It is a tribute turned troubling reference for the team at Louis Vuitton menswear—and arguably one that was always bound to be problematic.
When Virgil Abloh sent guests single white spangled gloves as invites to his Fall-Winter menswear presentation (his second for the French house), it was clear the spirit of the man widely known as King of Pop would also be in the building. And MJ was indeed present—on the “Billie Jean”-inspired set, in sometimes on-the-nose design references (see the T-shirt airbrushed with his iconic pose, above), and as one would expect, even in the show’s soundtrack, including a fairly stunning finale.
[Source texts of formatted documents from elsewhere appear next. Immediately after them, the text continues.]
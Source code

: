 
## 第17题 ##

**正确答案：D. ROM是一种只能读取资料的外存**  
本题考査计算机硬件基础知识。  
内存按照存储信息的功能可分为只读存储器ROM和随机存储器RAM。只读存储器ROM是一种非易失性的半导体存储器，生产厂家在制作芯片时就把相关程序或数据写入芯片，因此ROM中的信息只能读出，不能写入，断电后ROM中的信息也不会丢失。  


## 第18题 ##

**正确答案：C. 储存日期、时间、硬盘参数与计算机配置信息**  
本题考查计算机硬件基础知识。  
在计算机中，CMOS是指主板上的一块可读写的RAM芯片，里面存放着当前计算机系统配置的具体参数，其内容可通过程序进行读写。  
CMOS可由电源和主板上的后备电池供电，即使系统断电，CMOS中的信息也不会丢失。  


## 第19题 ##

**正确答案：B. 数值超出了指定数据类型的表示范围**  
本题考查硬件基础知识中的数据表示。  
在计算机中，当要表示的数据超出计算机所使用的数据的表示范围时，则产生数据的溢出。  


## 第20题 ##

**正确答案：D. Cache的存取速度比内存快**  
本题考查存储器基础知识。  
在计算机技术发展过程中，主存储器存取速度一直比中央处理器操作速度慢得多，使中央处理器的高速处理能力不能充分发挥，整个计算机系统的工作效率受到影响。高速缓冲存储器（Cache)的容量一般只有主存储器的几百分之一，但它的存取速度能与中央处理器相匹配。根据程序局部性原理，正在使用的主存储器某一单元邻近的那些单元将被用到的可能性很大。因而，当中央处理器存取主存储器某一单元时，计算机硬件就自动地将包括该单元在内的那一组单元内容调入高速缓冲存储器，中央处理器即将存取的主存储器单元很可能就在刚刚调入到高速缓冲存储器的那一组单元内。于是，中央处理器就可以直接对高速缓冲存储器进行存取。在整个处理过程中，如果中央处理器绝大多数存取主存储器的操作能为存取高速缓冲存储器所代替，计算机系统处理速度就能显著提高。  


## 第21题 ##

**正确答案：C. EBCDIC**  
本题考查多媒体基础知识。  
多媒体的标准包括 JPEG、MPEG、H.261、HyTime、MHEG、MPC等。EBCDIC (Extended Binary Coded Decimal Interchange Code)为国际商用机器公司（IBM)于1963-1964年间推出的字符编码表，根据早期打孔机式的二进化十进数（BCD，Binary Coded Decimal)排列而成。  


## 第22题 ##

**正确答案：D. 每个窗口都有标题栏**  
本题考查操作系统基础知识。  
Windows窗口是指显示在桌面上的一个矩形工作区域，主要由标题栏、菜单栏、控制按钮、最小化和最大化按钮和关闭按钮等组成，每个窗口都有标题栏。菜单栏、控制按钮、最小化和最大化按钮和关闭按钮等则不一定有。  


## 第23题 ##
The collection was widely lauded as a success. But mere days after Abloh’s Parisian tribute to the controversial star he reportedly called “the most important person in innovating menswear ever,” (h/t Elle), the explosive documentary Leaving Neverland premiered at Sundance, setting off a renewed round of sexual abuse allegations against the late entertainer. In response to the deeply troubling and triggering testimonials featured in the documentary, it now appears the Michael Jackson-themed designs that walked Abloh’s runway will never make it to consumers, as the designer and Louis Vuitton have pulled the items from production.
“I am aware that in light of this documentary the show has caused emotional reactions,” Abloh said in a recent statement to Women’s Wear Daily. “I strictly condemn any form of child abuse, violence or infringement against any human rights.”
“My intention for this show was to refer to Michael Jackson as a pop culture artist,” Abloh added. “It referred only to his public life that we all know and to his legacy that has influenced a whole generation of artists and designers.”
Of course, Abloh’s statement only sparks the age-old question: Can—or should—art be separated from the artist? While many may argue that without that level of cognitive dissonance, there would be far less creative genius in the world, it is equally true that without the level of fame attached to those alleged to be predators, they would never have been granted that type of access to their accusers.
The allegations against Jackson were not new; neither did that fact make them less damning, or less worthy of consideration and concern. Perhaps the largest cause for concern is that if they are true, most of us have been expertly living with that aforementioned cognitive dissonance for far too long.
Regardless, Louis Vuitton refuses to further associate itself with the image, iconography, or potentially damaging legacy of Michael Jackson, making them the latest to so, after The Simpsons and the Children’s Museum of Indianapolis. (No word on whether Abloh’s designs inspired by Jackson’s first film, The Wiz, will still be produced.)
“We find the allegations in the documentary deeply troubling and disturbing,” said Michael Burke, chairman and chief executive officer at Louis Vuitton. “Child safety and welfare is of utmost importance to Louis Vuitton. We are fully committed to advocating this cause.”